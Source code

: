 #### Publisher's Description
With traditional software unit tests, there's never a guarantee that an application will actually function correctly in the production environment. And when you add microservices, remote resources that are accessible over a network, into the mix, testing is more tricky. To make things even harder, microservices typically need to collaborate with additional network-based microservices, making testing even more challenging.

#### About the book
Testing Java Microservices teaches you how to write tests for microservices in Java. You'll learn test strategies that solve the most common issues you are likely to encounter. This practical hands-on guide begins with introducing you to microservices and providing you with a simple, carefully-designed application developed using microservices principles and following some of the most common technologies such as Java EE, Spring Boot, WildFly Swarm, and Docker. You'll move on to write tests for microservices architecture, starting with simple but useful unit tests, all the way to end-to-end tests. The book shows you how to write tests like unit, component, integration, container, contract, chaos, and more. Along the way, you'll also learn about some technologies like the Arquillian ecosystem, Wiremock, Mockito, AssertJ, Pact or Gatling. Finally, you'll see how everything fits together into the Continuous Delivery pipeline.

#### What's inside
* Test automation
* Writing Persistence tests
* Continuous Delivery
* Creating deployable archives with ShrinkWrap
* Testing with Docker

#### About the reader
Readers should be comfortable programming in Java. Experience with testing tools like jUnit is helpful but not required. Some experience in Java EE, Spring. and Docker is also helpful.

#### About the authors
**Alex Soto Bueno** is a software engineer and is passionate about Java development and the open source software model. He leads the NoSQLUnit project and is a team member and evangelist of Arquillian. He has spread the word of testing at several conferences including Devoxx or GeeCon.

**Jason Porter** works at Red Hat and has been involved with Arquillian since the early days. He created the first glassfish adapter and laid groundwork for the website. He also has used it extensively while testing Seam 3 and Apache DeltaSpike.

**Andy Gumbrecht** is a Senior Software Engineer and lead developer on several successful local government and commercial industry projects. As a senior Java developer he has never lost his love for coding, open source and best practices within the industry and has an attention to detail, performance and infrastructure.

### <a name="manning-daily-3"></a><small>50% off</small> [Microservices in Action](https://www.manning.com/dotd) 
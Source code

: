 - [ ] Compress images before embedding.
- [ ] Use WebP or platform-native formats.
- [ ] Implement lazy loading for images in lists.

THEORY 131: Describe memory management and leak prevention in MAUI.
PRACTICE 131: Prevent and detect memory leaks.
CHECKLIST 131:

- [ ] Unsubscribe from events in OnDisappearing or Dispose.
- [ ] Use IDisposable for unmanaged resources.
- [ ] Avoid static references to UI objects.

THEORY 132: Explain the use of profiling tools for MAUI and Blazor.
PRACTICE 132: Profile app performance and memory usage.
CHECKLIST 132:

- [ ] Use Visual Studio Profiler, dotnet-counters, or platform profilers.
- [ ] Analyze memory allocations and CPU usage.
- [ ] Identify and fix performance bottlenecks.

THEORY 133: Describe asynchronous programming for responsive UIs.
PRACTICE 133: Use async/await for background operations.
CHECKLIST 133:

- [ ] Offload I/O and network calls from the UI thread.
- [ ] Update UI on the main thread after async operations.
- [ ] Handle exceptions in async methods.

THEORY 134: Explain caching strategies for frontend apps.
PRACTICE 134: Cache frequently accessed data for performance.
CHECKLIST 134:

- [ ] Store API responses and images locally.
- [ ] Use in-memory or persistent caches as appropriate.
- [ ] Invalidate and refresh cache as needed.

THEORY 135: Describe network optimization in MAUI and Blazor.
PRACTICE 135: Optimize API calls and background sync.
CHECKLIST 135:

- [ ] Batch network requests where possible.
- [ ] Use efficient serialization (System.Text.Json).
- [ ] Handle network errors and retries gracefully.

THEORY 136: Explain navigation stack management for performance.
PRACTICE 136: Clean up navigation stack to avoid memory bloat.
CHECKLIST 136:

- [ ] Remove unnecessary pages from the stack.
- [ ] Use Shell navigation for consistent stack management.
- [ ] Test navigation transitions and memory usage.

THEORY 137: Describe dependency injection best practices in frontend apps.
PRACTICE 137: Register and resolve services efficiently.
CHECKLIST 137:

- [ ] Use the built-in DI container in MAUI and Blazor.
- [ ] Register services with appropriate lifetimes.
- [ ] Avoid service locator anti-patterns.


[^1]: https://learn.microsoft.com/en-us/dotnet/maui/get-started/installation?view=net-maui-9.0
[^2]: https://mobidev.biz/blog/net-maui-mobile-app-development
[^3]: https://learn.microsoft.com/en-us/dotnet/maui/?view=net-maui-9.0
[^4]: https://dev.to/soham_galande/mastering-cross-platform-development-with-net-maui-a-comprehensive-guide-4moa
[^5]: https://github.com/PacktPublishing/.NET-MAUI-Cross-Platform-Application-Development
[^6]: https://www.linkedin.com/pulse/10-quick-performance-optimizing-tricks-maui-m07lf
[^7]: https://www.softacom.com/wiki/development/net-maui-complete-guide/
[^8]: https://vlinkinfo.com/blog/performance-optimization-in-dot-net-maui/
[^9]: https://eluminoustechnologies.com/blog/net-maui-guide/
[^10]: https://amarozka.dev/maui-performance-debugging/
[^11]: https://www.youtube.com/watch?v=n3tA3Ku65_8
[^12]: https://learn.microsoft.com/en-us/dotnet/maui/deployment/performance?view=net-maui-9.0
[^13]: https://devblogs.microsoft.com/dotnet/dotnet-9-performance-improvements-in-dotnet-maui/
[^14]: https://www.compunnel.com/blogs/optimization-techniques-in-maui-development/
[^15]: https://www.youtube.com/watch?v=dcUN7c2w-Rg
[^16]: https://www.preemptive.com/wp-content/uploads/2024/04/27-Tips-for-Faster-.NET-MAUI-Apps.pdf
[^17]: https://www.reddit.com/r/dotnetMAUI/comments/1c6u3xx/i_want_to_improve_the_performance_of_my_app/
----
● Problem statement: Starting at the first line and ending at the last, restate the material word for word.

● Written response:
Source code

: #### Publisher's Description
With traditional software unit tests, there's never a guarantee that an application will actually function correctly in the production environment. And when you add microservices, remote resources that are accessible over a network, into the mix, testing is more tricky. To make things even harder, microservices typically need to collaborate with additional network-based microservices, making testing even more challenging.

#### About the book
Testing Java Microservices teaches you how to write tests for microservices in Java. You'll learn test strategies that solve the most common issues you are likely to encounter. This practical hands-on guide begins with introducing you to microservices and providing you with a simple, carefully-designed application developed using microservices principles and following some of the most common technologies such as Java EE, Spring Boot, WildFly Swarm, and Docker. You'll move on to write tests for microservices architecture, starting with simple but useful unit tests, all the way to end-to-end tests. The book shows you how to write tests like unit, component, integration, container, contract, chaos, and more. Along the way, you'll also learn about some technologies like the Arquillian ecosystem, Wiremock, Mockito, AssertJ, Pact or Gatling. Finally, you'll see how everything fits together into the Continuous Delivery pipeline.

#### What's inside
* Test automation
* Writing Persistence tests
* Continuous Delivery
* Creating deployable archives with ShrinkWrap
* Testing with Docker

#### About the reader
Readers should be comfortable programming in Java. Experience with testing tools like jUnit is helpful but not required. Some experience in Java EE, Spring. and Docker is also helpful.

#### About the authors
**Alex Soto Bueno** is a software engineer and is passionate about Java development and the open source software model. He leads the NoSQLUnit project and is a team member and evangelist of Arquillian. He has spread the word of testing at several conferences including Devoxx or GeeCon.

**Jason Porter** works at Red Hat and has been involved with Arquillian since the early days. He created the first glassfish adapter and laid groundwork for the website. He also has used it extensively while testing Seam 3 and Apache DeltaSpike.

**Andy Gumbrecht** is a Senior Software Engineer and lead developer on several successful local government and commercial industry projects. As a senior Java developer he has never lost his love for coding, open source and best practices within the industry and has an attention to detail, performance and infrastructure.

### <a name="manning-daily-3"></a><small>50% off</small> [Microservices in Action](https://www.manning.com/dotd) 
Source code

: - [ ] Compress images before embedding.
- [ ] Use WebP or platform-native formats.
- [ ] Implement lazy loading for images in lists.

THEORY 131: Describe memory management and leak prevention in MAUI.
PRACTICE 131: Prevent and detect memory leaks.
CHECKLIST 131:

- [ ] Unsubscribe from events in OnDisappearing or Dispose.
- [ ] Use IDisposable for unmanaged resources.
- [ ] Avoid static references to UI objects.

THEORY 132: Explain the use of profiling tools for MAUI and Blazor.
PRACTICE 132: Profile app performance and memory usage.
CHECKLIST 132:

- [ ] Use Visual Studio Profiler, dotnet-counters, or platform profilers.
- [ ] Analyze memory allocations and CPU usage.
- [ ] Identify and fix performance bottlenecks.

THEORY 133: Describe asynchronous programming for responsive UIs.
PRACTICE 133: Use async/await for background operations.
CHECKLIST 133:

- [ ] Offload I/O and network calls from the UI thread.
- [ ] Update UI on the main thread after async operations.
- [ ] Handle exceptions in async methods.

THEORY 134: Explain caching strategies for frontend apps.
PRACTICE 134: Cache frequently accessed data for performance.
CHECKLIST 134:

- [ ] Store API responses and images locally.
- [ ] Use in-memory or persistent caches as appropriate.
- [ ] Invalidate and refresh cache as needed.

THEORY 135: Describe network optimization in MAUI and Blazor.
PRACTICE 135: Optimize API calls and background sync.
CHECKLIST 135:

- [ ] Batch network requests where possible.
- [ ] Use efficient serialization (System.Text.Json).
- [ ] Handle network errors and retries gracefully.

THEORY 136: Explain navigation stack management for performance.
PRACTICE 136: Clean up navigation stack to avoid memory bloat.
CHECKLIST 136:

- [ ] Remove unnecessary pages from the stack.
- [ ] Use Shell navigation for consistent stack management.
- [ ] Test navigation transitions and memory usage.

THEORY 137: Describe dependency injection best practices in frontend apps.
PRACTICE 137: Register and resolve services efficiently.
CHECKLIST 137:

- [ ] Use the built-in DI container in MAUI and Blazor.
- [ ] Register services with appropriate lifetimes.
- [ ] Avoid service locator anti-patterns.


[^1]: https://learn.microsoft.com/en-us/dotnet/maui/get-started/installation?view=net-maui-9.0
[^2]: https://mobidev.biz/blog/net-maui-mobile-app-development
[^3]: https://learn.microsoft.com/en-us/dotnet/maui/?view=net-maui-9.0
[^4]: https://dev.to/soham_galande/mastering-cross-platform-development-with-net-maui-a-comprehensive-guide-4moa
[^5]: https://github.com/PacktPublishing/.NET-MAUI-Cross-Platform-Application-Development
[^6]: https://www.linkedin.com/pulse/10-quick-performance-optimizing-tricks-maui-m07lf
[^7]: https://www.softacom.com/wiki/development/net-maui-complete-guide/
[^8]: https://vlinkinfo.com/blog/performance-optimization-in-dot-net-maui/
[^9]: https://eluminoustechnologies.com/blog/net-maui-guide/
[^10]: https://amarozka.dev/maui-performance-debugging/
[^11]: https://www.youtube.com/watch?v=n3tA3Ku65_8
[^12]: https://learn.microsoft.com/en-us/dotnet/maui/deployment/performance?view=net-maui-9.0
[^13]: https://devblogs.microsoft.com/dotnet/dotnet-9-performance-improvements-in-dotnet-maui/
[^14]: https://www.compunnel.com/blogs/optimization-techniques-in-maui-development/
[^15]: https://www.youtube.com/watch?v=dcUN7c2w-Rg
[^16]: https://www.preemptive.com/wp-content/uploads/2024/04/27-Tips-for-Faster-.NET-MAUI-Apps.pdf
[^17]: https://www.reddit.com/r/dotnetMAUI/comments/1c6u3xx/i_want_to_improve_the_performance_of_my_app/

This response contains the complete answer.